Healthcare companies with in-house cybersecurity workforce might be able to safeguard their PHI, even though there are several third-party cybersecurity companies that can help in this respect. As part of breach reaction planning, protected units must identify the organization(s) that can help in this respect so they can be communicated swiftly after a breach. Keep in mind that HIPAA business associate agreements will have to be obtained beforehand, as those businesses will be required to access systems having ePHI.

The second phase is informing the occurrence to law enforcement. Protected units must notify the FBI and/or the U.S. Secret Service and regional law enforcement. Although details of the breach must be informed, protected units should make sure that any shared information doesn’t contain PHI.

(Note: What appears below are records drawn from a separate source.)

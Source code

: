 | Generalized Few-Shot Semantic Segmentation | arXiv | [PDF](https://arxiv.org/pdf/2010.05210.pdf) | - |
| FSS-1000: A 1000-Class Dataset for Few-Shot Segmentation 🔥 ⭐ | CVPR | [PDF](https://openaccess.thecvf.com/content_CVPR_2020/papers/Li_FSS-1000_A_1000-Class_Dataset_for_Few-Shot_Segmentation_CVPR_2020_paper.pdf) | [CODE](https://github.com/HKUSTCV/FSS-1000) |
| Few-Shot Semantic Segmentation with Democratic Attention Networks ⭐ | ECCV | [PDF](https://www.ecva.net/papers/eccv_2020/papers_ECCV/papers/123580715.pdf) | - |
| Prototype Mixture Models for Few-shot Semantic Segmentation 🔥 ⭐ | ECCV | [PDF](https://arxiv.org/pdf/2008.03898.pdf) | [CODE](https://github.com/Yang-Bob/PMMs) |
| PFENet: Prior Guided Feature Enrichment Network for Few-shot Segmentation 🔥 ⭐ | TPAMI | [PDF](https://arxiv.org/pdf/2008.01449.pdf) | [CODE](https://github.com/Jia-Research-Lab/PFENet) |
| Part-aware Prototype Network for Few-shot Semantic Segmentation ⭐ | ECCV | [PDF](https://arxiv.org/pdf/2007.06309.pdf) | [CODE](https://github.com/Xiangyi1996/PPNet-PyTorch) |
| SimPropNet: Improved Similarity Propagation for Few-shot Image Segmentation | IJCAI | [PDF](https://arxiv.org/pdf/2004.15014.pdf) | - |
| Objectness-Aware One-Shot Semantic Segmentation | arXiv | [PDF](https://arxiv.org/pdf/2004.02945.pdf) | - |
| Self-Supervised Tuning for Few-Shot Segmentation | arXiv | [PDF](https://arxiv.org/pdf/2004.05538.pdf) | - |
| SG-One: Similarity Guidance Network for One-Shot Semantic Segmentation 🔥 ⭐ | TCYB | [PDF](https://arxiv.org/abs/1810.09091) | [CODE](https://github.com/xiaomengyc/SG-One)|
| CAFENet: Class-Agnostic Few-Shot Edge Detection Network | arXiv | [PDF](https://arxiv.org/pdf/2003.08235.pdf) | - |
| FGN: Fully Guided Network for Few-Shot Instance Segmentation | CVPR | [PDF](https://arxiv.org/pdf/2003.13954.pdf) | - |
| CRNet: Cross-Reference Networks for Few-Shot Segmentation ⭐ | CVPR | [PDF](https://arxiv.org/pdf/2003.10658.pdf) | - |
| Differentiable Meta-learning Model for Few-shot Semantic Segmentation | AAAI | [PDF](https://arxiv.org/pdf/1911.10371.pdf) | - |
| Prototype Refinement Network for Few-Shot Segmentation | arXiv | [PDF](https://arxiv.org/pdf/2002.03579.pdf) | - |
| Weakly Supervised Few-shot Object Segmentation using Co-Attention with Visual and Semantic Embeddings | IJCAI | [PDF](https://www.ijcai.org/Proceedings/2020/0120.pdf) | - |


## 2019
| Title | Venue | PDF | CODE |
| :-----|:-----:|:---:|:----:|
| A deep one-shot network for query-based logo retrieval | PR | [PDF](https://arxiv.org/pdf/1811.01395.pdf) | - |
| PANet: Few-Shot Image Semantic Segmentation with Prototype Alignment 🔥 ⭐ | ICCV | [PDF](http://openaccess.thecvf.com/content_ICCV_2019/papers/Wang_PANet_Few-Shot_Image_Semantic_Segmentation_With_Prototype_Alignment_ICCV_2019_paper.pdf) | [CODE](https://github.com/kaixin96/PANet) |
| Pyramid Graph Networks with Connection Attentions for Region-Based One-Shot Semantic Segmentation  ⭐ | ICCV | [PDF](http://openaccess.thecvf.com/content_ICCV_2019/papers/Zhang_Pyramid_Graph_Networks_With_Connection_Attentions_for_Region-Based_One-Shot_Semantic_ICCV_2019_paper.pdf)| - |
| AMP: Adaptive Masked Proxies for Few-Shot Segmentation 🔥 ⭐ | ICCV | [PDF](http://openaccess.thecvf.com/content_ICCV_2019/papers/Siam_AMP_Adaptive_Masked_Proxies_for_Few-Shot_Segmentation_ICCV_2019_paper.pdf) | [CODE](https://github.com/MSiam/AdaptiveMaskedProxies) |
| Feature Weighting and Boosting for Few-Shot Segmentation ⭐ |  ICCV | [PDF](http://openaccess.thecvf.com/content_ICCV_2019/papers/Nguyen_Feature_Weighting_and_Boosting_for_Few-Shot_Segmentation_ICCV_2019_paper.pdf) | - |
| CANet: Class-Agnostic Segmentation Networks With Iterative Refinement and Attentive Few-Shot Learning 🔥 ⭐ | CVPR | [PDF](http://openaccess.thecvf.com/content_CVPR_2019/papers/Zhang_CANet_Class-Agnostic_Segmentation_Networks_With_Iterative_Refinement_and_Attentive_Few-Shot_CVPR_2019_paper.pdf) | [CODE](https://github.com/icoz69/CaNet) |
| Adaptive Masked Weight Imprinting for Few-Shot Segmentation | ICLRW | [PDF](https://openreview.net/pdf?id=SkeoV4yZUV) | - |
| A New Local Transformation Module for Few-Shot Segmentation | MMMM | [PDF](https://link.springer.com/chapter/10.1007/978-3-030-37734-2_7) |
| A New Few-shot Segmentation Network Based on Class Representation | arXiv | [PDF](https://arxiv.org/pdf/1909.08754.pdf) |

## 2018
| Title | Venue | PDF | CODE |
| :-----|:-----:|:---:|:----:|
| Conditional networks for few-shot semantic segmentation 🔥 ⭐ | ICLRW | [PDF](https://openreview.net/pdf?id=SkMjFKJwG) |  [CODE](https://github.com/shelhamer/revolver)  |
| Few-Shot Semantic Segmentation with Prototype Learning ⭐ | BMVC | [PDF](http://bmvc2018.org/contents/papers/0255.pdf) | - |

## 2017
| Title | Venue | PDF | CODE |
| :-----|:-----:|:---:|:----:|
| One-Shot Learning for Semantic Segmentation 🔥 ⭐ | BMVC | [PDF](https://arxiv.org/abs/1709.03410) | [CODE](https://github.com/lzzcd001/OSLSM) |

Threat indicators must then be shared with the HHS Assistant Secretary for Preparedness and Response, information sharing and analysis organizations (ISAOs), and the Department of Homeland Security, again taking care not to disclose any ePHI.

The cyberattack should be probed and impacted people should be known. Those people should be informed of the breach within 60 days after the breach is found, even though notices must be issued as soon as possible and without unnecessary delay.

OCR should also be informed within 60 days – and without unnecessary delay – if the breach impacts over 500 people. Smaller breaches should be informed within 60 days of the end of the calendar year.

OCR reminds protected units that “All cyber-related safety occurrences where protected health information was retrieved, acquired, used, or unveiled are reportable breaches unless the information was encrypted by the unit at the time of the occurrence.”